Comment 5 aarora06 2018-06-20 14:04:31 UTC
So, by refreshing the policy files by using this command : "semodule -B" and also updating the 2 packages mentioned in comment 2 : "libsepol*" "policycoreutils*" - the issue was resolved. 

To resolve this issue, Requires section should be appropriate for selinux packages in their spec files (such that only one policy file is generated).

Comment 6 aarora06 2018-06-29 11:35:31 UTC
Hi .. Is there a plan to fix this? Also, will that be in the next version or is the version with the fix is already out?

Comment 7 Kripa Shankar Sharma 2018-08-03 09:39:56 UTC
Is this defect resolve and out?

Comment 8 Vit Mojzis 2018-08-07 11:07:14 UTC
We are sorry, but the issue was not addressed yet. We improved the dependency chain in the latest versions of userspace and policy packages, but as of now we do not know what caused the partial update (updated userspace with old policy) in your system. Therefore we cannot be sure that the issue was resolved.
We will try to improve policy version handling in RHEL 7.7.

If you are not satisfied with this time frame, please escalate the issue via customer portal.
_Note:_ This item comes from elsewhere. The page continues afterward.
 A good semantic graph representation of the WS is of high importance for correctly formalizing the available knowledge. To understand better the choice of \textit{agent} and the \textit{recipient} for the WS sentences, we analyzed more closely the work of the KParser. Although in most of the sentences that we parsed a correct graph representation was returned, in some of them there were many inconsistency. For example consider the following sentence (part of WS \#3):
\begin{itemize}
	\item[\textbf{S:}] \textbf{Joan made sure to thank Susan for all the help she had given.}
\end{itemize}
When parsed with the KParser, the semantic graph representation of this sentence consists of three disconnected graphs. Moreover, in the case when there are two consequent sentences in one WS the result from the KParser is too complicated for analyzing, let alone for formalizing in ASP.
Comment 9 Kripa Shankar Sharma 2018-08-07 12:05:41 UTC
Thanks Mojzis. When is release date of RHEL 7.7. ?

Comment 10 Vit Mojzis 2018-08-08 14:14:21 UTC
That is not publicly available information.
Please see general guidelines regarding releases [1] or contact customer support for more information.
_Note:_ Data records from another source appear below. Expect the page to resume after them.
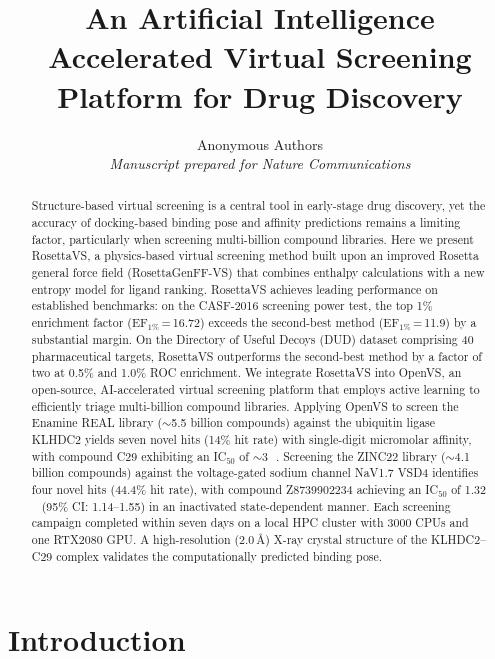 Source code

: \documentclass[11pt]{article}
\title{An Artificial Intelligence Accelerated Virtual Screening Platform for Drug Discovery}
\author{%
  Anonymous Authors\\
  \textit{Manuscript prepared for Nature Communications}
}
\date{}
\begin{document}
\maketitle

\begin{abstract}
Structure-based virtual screening is a central tool in early-stage drug discovery, yet the accuracy of docking-based binding pose and affinity predictions remains a limiting factor, particularly when screening multi-billion compound libraries. Here we present RosettaVS, a physics-based virtual screening method built upon an improved Rosetta general force field (RosettaGenFF-VS) that combines enthalpy calculations with a new entropy model for ligand ranking. RosettaVS achieves leading performance on established benchmarks: on the CASF-2016 screening power test, the top 1\% enrichment factor (EF$_{1\%}$\,=\,16.72) exceeds the second-best method (EF$_{1\%}$\,=\,11.9) by a substantial margin. On the Directory of Useful Decoys (DUD) dataset comprising 40 pharmaceutical targets, RosettaVS outperforms the second-best method by a factor of two at 0.5\% and 1.0\% ROC enrichment. We integrate RosettaVS into OpenVS, an open-source, AI-accelerated virtual screening platform that employs active learning to efficiently triage multi-billion compound libraries. Applying OpenVS to screen the Enamine REAL library (${\sim}$5.5 billion compounds) against the ubiquitin ligase KLHDC2 yields seven novel hits (14\% hit rate) with single-digit micromolar affinity, with compound C29 exhibiting an IC$_{50}$ of ${\sim}$3\,\si{\micro\molar}. Screening the ZINC22 library (${\sim}$4.1 billion compounds) against the voltage-gated sodium channel NaV1.7 VSD4 identifies four novel hits (44.4\% hit rate), with compound Z8739902234 achieving an IC$_{50}$ of 1.32\,\si{\micro\molar} (95\% CI: 1.14--1.55) in an inactivated state-dependent manner. Each screening campaign completed within seven days on a local HPC cluster with 3000 CPUs and one RTX2080 GPU. A high-resolution (2.0\,\AA) X-ray crystal structure of the KLHDC2--C29 complex validates the computationally predicted binding pose.
\end{abstract}

\section{Introduction}
\end{document}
[1] https://access.redhat.com/support/policy/updates/errata/

Comment 11 Zdenek Pytela 2019-02-27 12:46:49 UTC
This issue was not selected to be included in Red Hat Enterprise Linux 7.7 because it is seen either as low or moderate impact to a small number of use-cases. The next release will be in Maintenance Support 1 Phase, which means that qualified Critical and Important Security errata advisories (RHSAs) and Urgent Priority Bug Fix errata advisories (RHBAs) may be released as they become available.

We will now close this issue, but if you believe that it qualifies for the Maintenance Support 1 Phase, please re-open; otherwise, we recommend moving the request to Red Hat Enterprise Linux 8 if applicable.